▸ **AIM OF THE EXERCISE**
If a line below contains the string "работу", copy it out.

▸ **Records from a data source**
■ ■ ■ ■
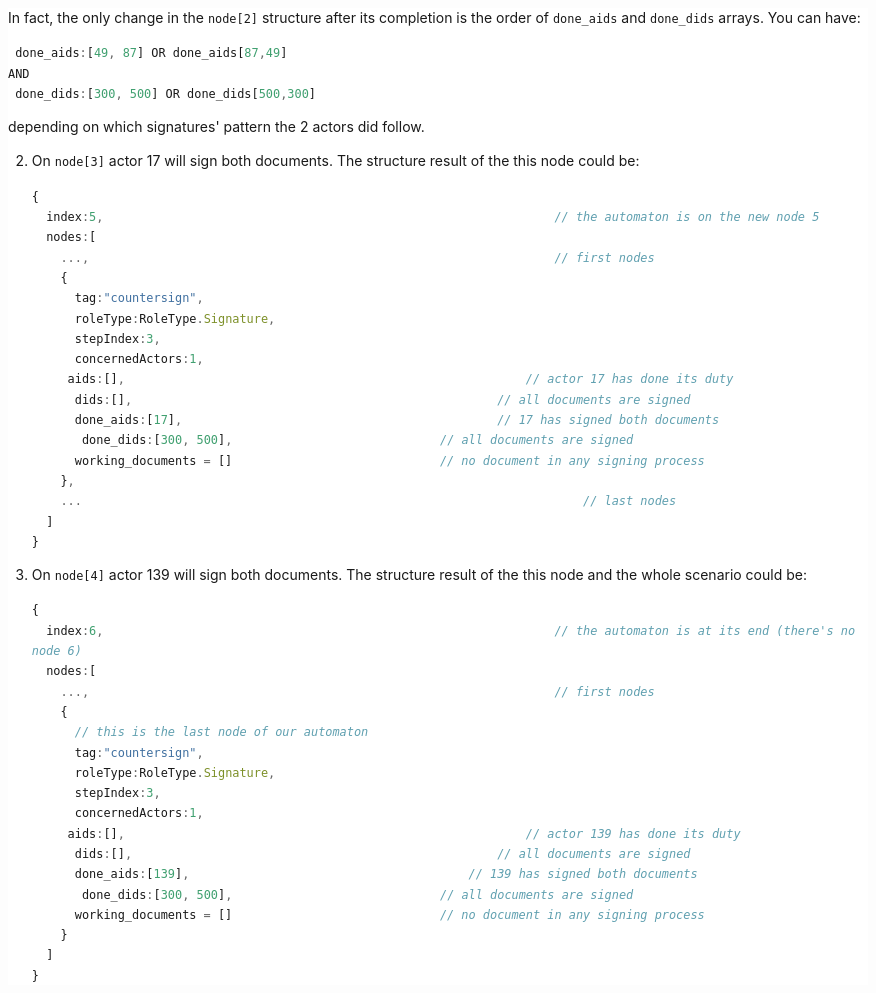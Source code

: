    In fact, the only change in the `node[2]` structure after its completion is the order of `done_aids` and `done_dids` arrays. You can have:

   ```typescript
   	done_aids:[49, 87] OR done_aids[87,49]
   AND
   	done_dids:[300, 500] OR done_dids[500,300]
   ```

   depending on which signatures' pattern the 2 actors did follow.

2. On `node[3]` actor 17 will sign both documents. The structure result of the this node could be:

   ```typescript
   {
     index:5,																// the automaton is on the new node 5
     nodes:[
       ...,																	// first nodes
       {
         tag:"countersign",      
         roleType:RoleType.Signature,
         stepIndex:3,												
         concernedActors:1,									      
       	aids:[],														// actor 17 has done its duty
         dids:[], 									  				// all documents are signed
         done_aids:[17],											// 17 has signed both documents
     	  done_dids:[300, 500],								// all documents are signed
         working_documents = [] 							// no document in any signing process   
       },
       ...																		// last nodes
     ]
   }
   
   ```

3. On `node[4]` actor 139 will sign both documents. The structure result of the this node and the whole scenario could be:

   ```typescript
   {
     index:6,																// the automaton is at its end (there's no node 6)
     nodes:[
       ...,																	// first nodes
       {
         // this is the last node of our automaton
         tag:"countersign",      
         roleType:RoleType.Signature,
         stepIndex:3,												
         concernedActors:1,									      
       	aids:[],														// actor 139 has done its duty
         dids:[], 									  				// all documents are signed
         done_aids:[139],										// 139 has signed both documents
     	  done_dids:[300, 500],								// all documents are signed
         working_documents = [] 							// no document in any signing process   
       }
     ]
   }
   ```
■ ■ ■ ■
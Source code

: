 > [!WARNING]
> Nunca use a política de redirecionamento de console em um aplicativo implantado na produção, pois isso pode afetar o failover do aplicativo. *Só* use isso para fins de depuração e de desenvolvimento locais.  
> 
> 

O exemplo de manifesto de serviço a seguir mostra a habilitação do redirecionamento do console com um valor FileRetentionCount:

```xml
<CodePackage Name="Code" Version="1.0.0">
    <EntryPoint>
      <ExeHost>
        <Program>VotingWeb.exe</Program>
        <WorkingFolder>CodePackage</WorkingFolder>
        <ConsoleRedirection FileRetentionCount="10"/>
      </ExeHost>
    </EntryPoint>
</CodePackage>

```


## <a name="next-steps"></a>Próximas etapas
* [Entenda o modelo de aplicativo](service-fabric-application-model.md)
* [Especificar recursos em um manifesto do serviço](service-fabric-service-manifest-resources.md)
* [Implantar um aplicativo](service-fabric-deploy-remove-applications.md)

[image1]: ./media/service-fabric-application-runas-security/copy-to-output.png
■ ■ ■ ■
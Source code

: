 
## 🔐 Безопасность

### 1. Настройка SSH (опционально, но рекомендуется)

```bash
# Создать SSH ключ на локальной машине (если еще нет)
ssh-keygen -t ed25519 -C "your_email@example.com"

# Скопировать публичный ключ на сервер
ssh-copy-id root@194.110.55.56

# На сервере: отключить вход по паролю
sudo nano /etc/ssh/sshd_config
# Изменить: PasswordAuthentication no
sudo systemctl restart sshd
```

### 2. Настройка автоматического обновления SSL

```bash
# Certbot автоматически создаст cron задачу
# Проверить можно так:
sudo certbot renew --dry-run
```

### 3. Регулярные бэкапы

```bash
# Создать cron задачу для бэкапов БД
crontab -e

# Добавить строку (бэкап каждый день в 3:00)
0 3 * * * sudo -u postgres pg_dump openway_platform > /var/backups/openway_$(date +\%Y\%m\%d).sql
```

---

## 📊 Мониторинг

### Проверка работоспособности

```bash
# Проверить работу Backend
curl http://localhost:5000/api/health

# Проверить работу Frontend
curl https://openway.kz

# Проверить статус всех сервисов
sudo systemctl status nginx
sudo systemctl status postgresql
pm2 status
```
■ ■ ■ ■
▸ **RESPONSE TO THE TASK**
# Проверить работу Backend
# Проверить работу Frontend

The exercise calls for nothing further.